- Coat of arms of the Hungarian Police
- Abbreviation: ORFK
- Motto: Szolgálunk és Védünk "We Serve and Protect"

Agency overview
- Formed: 1955 (Communist era) 1990 (Current)
- Dissolved: 1990 (Communist era)
- Employees: 45,000 (2023)
- Annual budget: $50 million

Jurisdictional structure
- Operations jurisdiction: Hungary
- Governing body: Ministry of Interior

Operational structure
- Headquarters: Budapest
- Elected officer responsible: Gábor Pósfai, Interior Minister;
- Agency executive: Brigadier general Dr. Tamás Mecser, Police Commissioner;
- Child agency: Intervention Police;
- Province Police Commands: 20 Budapest ; Baranya ; Bács-Kiskun ; Békés ; Borsod-Abaúj-Zemplén ; Csongrád-Csanád ; Fejér ; Győr-Moson-Sopron ; Hajdú-Bihar ; Heves ; Jász-Nagykun-Szolnok ; Komárom-Esztergom ; Nógrád ; Pest ; Somogy ; Szabolcs-Szatmár-Bereg ; Tolna ; Vas ; Veszprém ; Zala;

Website
- www.police.hu

= Rendőrség =

Civil law enforcement agency in Hungary

The Rendőrség (/hu/, Police) is the national civil law enforcement agency of Hungary and is governed by the Interior Ministry. It was formerly established under the Hungarian People's Republic in 1955, formally known as the Magyar Népköztársaság Rendőrsége (lit. 'Police of the Hungarian People's Republic').

From the establishment of the Hungarian People's Republic in 1949 to the democratic era after 1989, Hungary’s law enforcement institutions evolved significantly. During the socialist period, law enforcement was a tool of political repression under direct party control. After the fall of communism, democratic reforms led to the restructuring of police and internal security agencies, culminating in the emergence of modern institutions by the early 2000s.

==History==

=== Socialist Era (1949–1989) ===

==== Regular Police (Rendőrség) ====
The Rendőrség (Police) served as Hungary’s primary law enforcement agency. Although tasked with typical duties such as crime prevention, investigations, and public order, it operated under the Ministry of Interior (Belügyminisztérium) and was heavily politicized. Officers were expected to uphold the ruling party’s ideology, and political loyalty often outweighed professional qualifications.

==== Államvédelmi Hatóság (ÁVH) ====
The ÁVH (State Protection Authority) functioned as Hungary’s secret police from 1945 to 1956. Modeled after the Soviet NKVD, it was responsible for suppressing dissent, conducting surveillance, staging show trials, and executing perceived enemies of the state. Its methods included torture, intimidation, and extrajudicial actions. The ÁVH became widely hated, and during the 1956 Revolution, its members were specifically targeted by protestors.
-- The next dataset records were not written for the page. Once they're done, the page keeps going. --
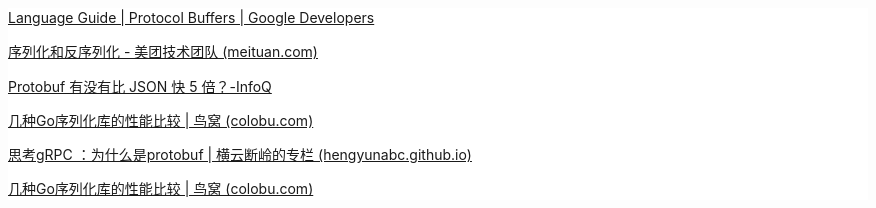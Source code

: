 [Language Guide  | Protocol Buffers  | Google Developers](https://developers.google.com/protocol-buffers/docs/proto)

[序列化和反序列化 - 美团技术团队 (meituan.com)](https://tech.meituan.com/2015/02/26/serialization-vs-deserialization.html)

[Protobuf 有没有比 JSON 快 5 倍？-InfoQ](https://www.infoq.cn/article/json-is-5-times-faster-than-protobuf)

[几种Go序列化库的性能比较 | 鸟窝 (colobu.com)](https://colobu.com/2015/09/28/Golang-Serializer-Benchmark-Comparison/)

[思考gRPC ：为什么是protobuf | 横云断岭的专栏 (hengyunabc.github.io)](http://hengyunabc.github.io/thinking-about-grpc-protobuf/)

[几种Go序列化库的性能比较 | 鸟窝 (colobu.com)](https://colobu.com/2015/09/28/Golang-Serializer-Benchmark-Comparison/)

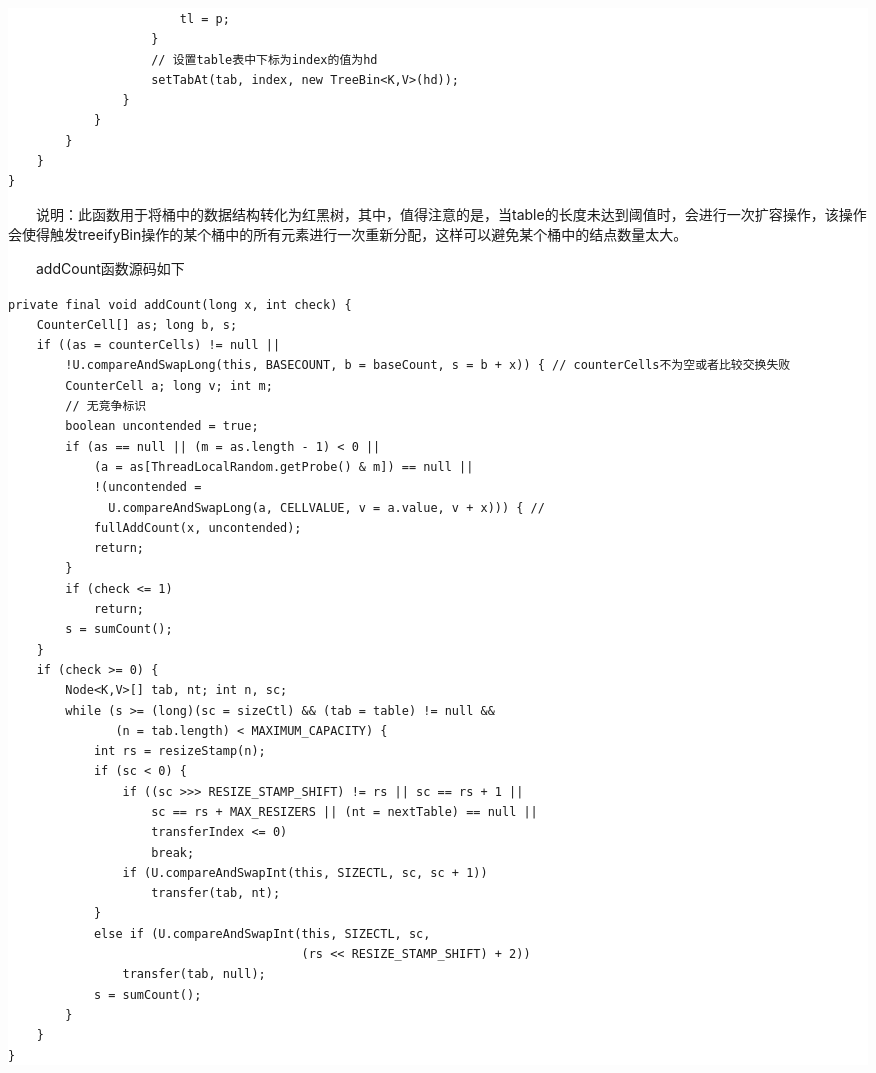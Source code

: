                             tl = p;
                        }
                        // 设置table表中下标为index的值为hd
                        setTabAt(tab, index, new TreeBin<K,V>(hd));
                    }
                }
            }
        }
    }

　　说明：此函数用于将桶中的数据结构转化为红黑树，其中，值得注意的是，当table的长度未达到阈值时，会进行一次扩容操作，该操作会使得触发treeifyBin操作的某个桶中的所有元素进行一次重新分配，这样可以避免某个桶中的结点数量太大。

　　addCount函数源码如下　



    private final void addCount(long x, int check) {
        CounterCell[] as; long b, s;
        if ((as = counterCells) != null ||
            !U.compareAndSwapLong(this, BASECOUNT, b = baseCount, s = b + x)) { // counterCells不为空或者比较交换失败
            CounterCell a; long v; int m;
            // 无竞争标识
            boolean uncontended = true;
            if (as == null || (m = as.length - 1) < 0 ||
                (a = as[ThreadLocalRandom.getProbe() & m]) == null ||
                !(uncontended =
                  U.compareAndSwapLong(a, CELLVALUE, v = a.value, v + x))) { // 
                fullAddCount(x, uncontended);
                return;
            }
            if (check <= 1)
                return;
            s = sumCount();
        }
        if (check >= 0) {
            Node<K,V>[] tab, nt; int n, sc;
            while (s >= (long)(sc = sizeCtl) && (tab = table) != null &&
                   (n = tab.length) < MAXIMUM_CAPACITY) {
                int rs = resizeStamp(n);
                if (sc < 0) {
                    if ((sc >>> RESIZE_STAMP_SHIFT) != rs || sc == rs + 1 ||
                        sc == rs + MAX_RESIZERS || (nt = nextTable) == null ||
                        transferIndex <= 0)
                        break;
                    if (U.compareAndSwapInt(this, SIZECTL, sc, sc + 1))
                        transfer(tab, nt);
                }
                else if (U.compareAndSwapInt(this, SIZECTL, sc,
                                             (rs << RESIZE_STAMP_SHIFT) + 2))
                    transfer(tab, null);
                s = sumCount();
            }
        }
    }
==== Department III/III ====
After the revolution and the dissolution of the ÁVH, internal security functions were transferred to the III/III Department within the Ministry of Interior. This department focused on domestic surveillance, infiltrating religious groups, universities, and dissident intellectual circles. It used a large network of informants and secret collaborators to monitor the population, continuing the repressive functions of its predecessor in a more discreet manner.

==== Control over Economy and Borders ====
During this period, economic crimes and customs violations were addressed by internal departments within the Ministry of Interior and the party-controlled State Office for Price Control and State Planning Office. Institutions like the NAV (Nemzeti Adó- és Vámhivatal, National Tax and Customs Administration) did not exist yet. Border control and smuggling enforcement were handled by the Border Guard (Határőrség), a separate military-style force until 2007.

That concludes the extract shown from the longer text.